He doesn't finish his sentence. She doesn't push him to. What's the point, anyway?
"Well, I better get going." She takes one last breath and stamps out her cigarette. "Thanks for the light. See ya."
He waves, less jovially than before. "Bye, Shouko."
"Don't die, okay?" She fidgets with the strap of her bag. "Don't get killed by Satoru."
"First, rude. Second, I don't think you should be wishing that aloud." Suguru brushes his sweaty bangs out of his face. It's miserably hot today. "Kill order and all."
"Yeah, you're right. Just. Do whatever."
He laughs mirthlessly. "Gonna miss you, Shouko."
You shouldn't get to. You chose this.
"Yeah, me too," she sighs. "You jackass."
There's meaning. Significance. Purpose to it.

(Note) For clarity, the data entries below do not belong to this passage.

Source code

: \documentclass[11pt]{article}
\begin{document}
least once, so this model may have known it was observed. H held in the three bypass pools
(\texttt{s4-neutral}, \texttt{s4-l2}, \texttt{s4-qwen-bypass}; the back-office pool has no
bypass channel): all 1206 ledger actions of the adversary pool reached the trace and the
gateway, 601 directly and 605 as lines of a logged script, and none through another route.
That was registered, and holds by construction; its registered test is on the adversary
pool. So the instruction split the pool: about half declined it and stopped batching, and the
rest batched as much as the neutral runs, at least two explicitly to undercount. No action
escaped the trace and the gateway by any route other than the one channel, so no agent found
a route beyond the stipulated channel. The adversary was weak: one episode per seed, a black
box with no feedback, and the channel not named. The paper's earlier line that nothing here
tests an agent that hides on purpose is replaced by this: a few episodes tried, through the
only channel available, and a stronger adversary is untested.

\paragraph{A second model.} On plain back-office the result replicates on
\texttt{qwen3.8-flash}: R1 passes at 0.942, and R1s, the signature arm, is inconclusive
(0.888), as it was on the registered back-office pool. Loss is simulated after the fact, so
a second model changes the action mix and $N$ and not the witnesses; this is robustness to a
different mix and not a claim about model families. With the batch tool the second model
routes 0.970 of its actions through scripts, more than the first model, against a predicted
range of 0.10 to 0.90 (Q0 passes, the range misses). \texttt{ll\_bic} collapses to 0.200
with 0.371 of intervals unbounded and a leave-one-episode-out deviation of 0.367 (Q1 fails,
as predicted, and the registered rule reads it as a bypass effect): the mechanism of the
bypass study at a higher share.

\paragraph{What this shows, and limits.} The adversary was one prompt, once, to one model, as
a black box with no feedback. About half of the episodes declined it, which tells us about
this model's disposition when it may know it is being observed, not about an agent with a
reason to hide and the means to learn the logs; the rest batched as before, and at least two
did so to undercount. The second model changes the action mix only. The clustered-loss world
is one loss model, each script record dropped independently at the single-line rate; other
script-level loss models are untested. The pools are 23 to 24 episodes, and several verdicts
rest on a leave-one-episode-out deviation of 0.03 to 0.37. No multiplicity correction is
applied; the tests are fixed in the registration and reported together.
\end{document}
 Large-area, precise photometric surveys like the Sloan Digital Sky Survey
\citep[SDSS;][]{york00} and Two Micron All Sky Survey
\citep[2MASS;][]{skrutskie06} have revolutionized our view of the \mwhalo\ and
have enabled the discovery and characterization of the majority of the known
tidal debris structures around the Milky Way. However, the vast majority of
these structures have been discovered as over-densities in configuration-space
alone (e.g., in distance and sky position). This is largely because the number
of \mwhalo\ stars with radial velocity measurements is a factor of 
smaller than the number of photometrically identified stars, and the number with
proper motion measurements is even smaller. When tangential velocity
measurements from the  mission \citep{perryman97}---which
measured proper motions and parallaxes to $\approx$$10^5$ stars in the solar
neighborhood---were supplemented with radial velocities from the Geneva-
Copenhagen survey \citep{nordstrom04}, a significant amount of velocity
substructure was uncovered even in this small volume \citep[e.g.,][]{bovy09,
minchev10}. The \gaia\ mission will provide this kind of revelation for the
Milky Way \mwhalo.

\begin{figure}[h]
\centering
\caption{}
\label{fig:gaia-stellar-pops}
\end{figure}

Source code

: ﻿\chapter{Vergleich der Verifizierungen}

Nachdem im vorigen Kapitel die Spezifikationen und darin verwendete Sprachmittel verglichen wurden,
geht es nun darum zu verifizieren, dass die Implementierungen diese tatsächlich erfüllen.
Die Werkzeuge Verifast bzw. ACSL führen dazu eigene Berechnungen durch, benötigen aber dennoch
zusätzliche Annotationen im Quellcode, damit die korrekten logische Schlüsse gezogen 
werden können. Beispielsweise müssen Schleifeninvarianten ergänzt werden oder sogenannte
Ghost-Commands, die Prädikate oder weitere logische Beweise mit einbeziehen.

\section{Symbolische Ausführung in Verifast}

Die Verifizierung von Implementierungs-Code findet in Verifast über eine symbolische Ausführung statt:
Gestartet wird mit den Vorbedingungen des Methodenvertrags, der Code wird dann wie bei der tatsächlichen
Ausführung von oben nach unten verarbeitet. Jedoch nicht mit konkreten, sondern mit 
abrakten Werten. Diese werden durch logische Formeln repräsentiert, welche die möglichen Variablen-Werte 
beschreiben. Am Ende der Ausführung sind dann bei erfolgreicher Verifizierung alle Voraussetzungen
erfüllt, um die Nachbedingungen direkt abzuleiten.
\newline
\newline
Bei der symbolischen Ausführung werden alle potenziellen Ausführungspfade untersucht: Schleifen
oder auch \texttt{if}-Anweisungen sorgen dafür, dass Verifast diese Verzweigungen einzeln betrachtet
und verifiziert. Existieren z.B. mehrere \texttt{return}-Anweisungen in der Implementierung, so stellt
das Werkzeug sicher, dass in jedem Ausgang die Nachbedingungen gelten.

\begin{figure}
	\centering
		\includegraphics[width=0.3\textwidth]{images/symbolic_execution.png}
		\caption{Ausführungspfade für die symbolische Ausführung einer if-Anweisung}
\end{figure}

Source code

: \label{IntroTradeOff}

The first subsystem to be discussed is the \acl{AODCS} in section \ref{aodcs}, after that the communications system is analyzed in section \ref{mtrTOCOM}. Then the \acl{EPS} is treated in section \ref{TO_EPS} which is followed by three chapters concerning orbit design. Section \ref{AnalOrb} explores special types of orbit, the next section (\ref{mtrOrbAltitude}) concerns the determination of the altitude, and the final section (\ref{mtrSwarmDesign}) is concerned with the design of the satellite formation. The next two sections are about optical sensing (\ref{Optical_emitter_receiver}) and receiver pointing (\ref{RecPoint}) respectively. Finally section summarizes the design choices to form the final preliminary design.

If it's possible for you, can you really go around telling others that it's impossible?
Are you the strongest because you're Gojou Satoru? Or are you Gojou Satoru because you're the strongest?
Kill me if you want. There's meaning to that, too.
He doesn't get any of it. Meaning. Purpose. He's never given it any thought, because why would he, he just does what he wants, gets what he wants, he wants and wants and wants and gains and gains and still that emptiness swells into an infinite void, desperate and hungry and ever expanding (in the recesses of his mind, the Domain Expansion for the Honored One suddenly clicks).
He lowers his hands, watches Suguru walk away.
All he knows is Suguru has drawn a line that Satoru only approach but cannot cross. An asymptote, his own Infinity, and Satoru is not allowed to stay any longer.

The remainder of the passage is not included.